=== Section Start ===

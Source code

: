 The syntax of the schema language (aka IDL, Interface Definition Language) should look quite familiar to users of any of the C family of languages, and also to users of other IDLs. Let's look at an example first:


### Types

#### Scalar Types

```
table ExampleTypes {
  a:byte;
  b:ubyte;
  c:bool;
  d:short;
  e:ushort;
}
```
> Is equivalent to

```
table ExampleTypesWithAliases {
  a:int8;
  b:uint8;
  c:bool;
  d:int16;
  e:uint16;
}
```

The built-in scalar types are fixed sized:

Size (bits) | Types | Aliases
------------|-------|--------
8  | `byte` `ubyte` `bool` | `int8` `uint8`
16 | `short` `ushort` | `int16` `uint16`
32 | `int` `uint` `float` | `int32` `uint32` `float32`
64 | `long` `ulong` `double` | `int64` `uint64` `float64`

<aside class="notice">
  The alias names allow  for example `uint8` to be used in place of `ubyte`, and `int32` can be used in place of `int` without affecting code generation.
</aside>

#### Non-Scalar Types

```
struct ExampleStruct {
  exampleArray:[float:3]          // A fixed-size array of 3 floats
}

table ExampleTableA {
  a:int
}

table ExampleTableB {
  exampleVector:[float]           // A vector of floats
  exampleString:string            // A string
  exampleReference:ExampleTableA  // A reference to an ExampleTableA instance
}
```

=== Section End ===

All of the data above should be reproduced verbatim.

Source code

: The syntax of the schema language (aka IDL, Interface Definition Language) should look quite familiar to users of any of the C family of languages, and also to users of other IDLs. Let's look at an example first:


### Types

#### Scalar Types

```
table ExampleTypes {
  a:byte;
  b:ubyte;
  c:bool;
  d:short;
  e:ushort;
}
```
> Is equivalent to

```
table ExampleTypesWithAliases {
  a:int8;
  b:uint8;
  c:bool;
  d:int16;
  e:uint16;
}
```

The built-in scalar types are fixed sized:

Size (bits) | Types | Aliases
------------|-------|--------
8  | `byte` `ubyte` `bool` | `int8` `uint8`
16 | `short` `ushort` | `int16` `uint16`
32 | `int` `uint` `float` | `int32` `uint32` `float32`
64 | `long` `ulong` `double` | `int64` `uint64` `float64`

<aside class="notice">
  The alias names allow  for example `uint8` to be used in place of `ubyte`, and `int32` can be used in place of `int` without affecting code generation.
</aside>

#### Non-Scalar Types

```
struct ExampleStruct {
  exampleArray:[float:3]          // A fixed-size array of 3 floats
}

table ExampleTableA {
  a:int
}

table ExampleTableB {
  exampleVector:[float]           // A vector of floats
  exampleString:string            // A string
  exampleReference:ExampleTableA  // A reference to an ExampleTableA instance
}
```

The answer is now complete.